Bajó del coche y decidió husmear a través de los setos que apenas proporcionaban cierta intimidad. Observó un camino de piedra y el césped bien cortado a ambos lados, con maceteros con amapolas, tulipanes y varios arreglos con margaritas blancas. En el jardín, elevada sobre una tímida colina, había una piscina a la que se ascendía por un camino.

—Disculpa, ¿necesitas algo?

Clara se sobresaltó y, como un radar, intentó localizar aquella voz recriminatoria. Estaba muy cerca de la cancela, probablemente agachada trajinando con las plantas. Era una mujer entre los sesenta y cinco y los setenta años.

No sabía qué contestar. No esperaba nada de aquello.

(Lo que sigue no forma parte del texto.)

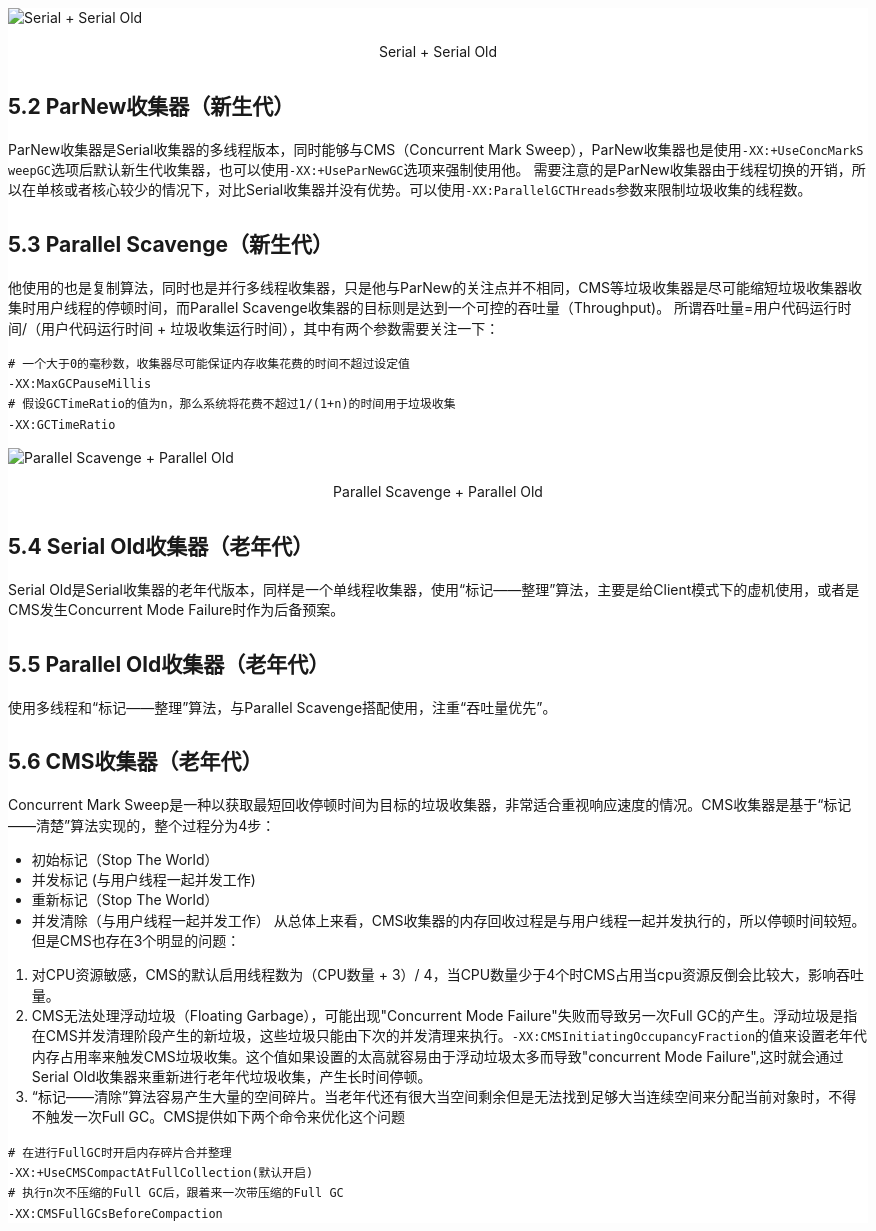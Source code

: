 ![Serial + Serial Old](https://raw.githubusercontent.com/little-motor/uml/master/Java/jvm/Serial%20%2B%20Serial%20Old.jpg)

<center>Serial + Serial Old</center>

## 5.2 ParNew收集器（新生代）
ParNew收集器是Serial收集器的多线程版本，同时能够与CMS（Concurrent Mark Sweep），ParNew收集器也是使用<code>-XX:+UseConcMarkSweepGC</code>选项后默认新生代收集器，也可以使用<code>-XX:+UseParNewGC</code>选项来强制使用他。
需要注意的是ParNew收集器由于线程切换的开销，所以在单核或者核心较少的情况下，对比Serial收集器并没有优势。可以使用<code>-XX:ParallelGCTHreads</code>参数来限制垃圾收集的线程数。
## 5.3 Parallel Scavenge（新生代）
他使用的也是复制算法，同时也是并行多线程收集器，只是他与ParNew的关注点并不相同，CMS等垃圾收集器是尽可能缩短垃圾收集器收集时用户线程的停顿时间，而Parallel Scavenge收集器的目标则是达到一个可控的吞吐量（Throughput)。
所谓吞吐量=用户代码运行时间/（用户代码运行时间 + 垃圾收集运行时间），其中有两个参数需要关注一下：
```
# 一个大于0的毫秒数，收集器尽可能保证内存收集花费的时间不超过设定值
-XX:MaxGCPauseMillis
# 假设GCTimeRatio的值为n，那么系统将花费不超过1/(1+n)的时间用于垃圾收集
-XX:GCTimeRatio
```

![Parallel Scavenge + Parallel Old](https://raw.githubusercontent.com/little-motor/uml/master/Java/jvm/Parallel%20Scavenge%20%2B%20Parallel%20Old.jpg)

<center>Parallel Scavenge + Parallel Old</center>

## 5.4 Serial Old收集器（老年代）
Serial Old是Serial收集器的老年代版本，同样是一个单线程收集器，使用“标记——整理”算法，主要是给Client模式下的虚机使用，或者是CMS发生Concurrent Mode Failure时作为后备预案。
## 5.5 Parallel Old收集器（老年代）
使用多线程和“标记——整理”算法，与Parallel Scavenge搭配使用，注重“吞吐量优先”。
## 5.6 CMS收集器（老年代）
Concurrent Mark Sweep是一种以获取最短回收停顿时间为目标的垃圾收集器，非常适合重视响应速度的情况。CMS收集器是基于“标记——清楚”算法实现的，整个过程分为4步：
- 初始标记（Stop The World）
- 并发标记 (与用户线程一起并发工作)
- 重新标记（Stop The World）
- 并发清除（与用户线程一起并发工作）
从总体上来看，CMS收集器的内存回收过程是与用户线程一起并发执行的，所以停顿时间较短。但是CMS也存在3个明显的问题：
1. 对CPU资源敏感，CMS的默认启用线程数为（CPU数量 + 3）/ 4，当CPU数量少于4个时CMS占用当cpu资源反倒会比较大，影响吞吐量。
2. CMS无法处理浮动垃圾（Floating Garbage），可能出现"Concurrent Mode Failure"失败而导致另一次Full GC的产生。浮动垃圾是指在CMS并发清理阶段产生的新垃圾，这些垃圾只能由下次的并发清理来执行。<code>-XX:CMSInitiatingOccupancyFraction</code>的值来设置老年代内存占用率来触发CMS垃圾收集。这个值如果设置的太高就容易由于浮动垃圾太多而导致"concurrent Mode Failure",这时就会通过Serial Old收集器来重新进行老年代垃圾收集，产生长时间停顿。
3. “标记——清除”算法容易产生大量的空间碎片。当老年代还有很大当空间剩余但是无法找到足够大当连续空间来分配当前对象时，不得不触发一次Full GC。CMS提供如下两个命令来优化这个问题
```
# 在进行FullGC时开启内存碎片合并整理
-XX:+UseCMSCompactAtFullCollection(默认开启)
# 执行n次不压缩的Full GC后，跟着来一次带压缩的Full GC
-XX:CMSFullGCsBeforeCompaction 
```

—Perdone, de verdad —le dijo reculando—. No era mi intención molestarla. No se asuste, de verdad. Solo estaba intentando recordar. De pequeña esta fue mi casa.

La mujer no respondió. Simplemente abrió la cancela y se asomó con un delantal manchado de tierra, como sus manos.

—¡Dios bendito! ¡No me digas que tú eres la hija del señor Guinzburg!

Un sobrecogimiento le erizó los brazos.

—Sí, señora. Soy yo.

—¡Es increíble que estés aquí! Llevo años esperándote. Sabía que algún día llamarías a mi puerta.

Clara sintió que el mundo se tambaleaba bajo sus pies y que una fuerza invisible la había llevado hasta aquel lugar, sin entender todavía el porqué.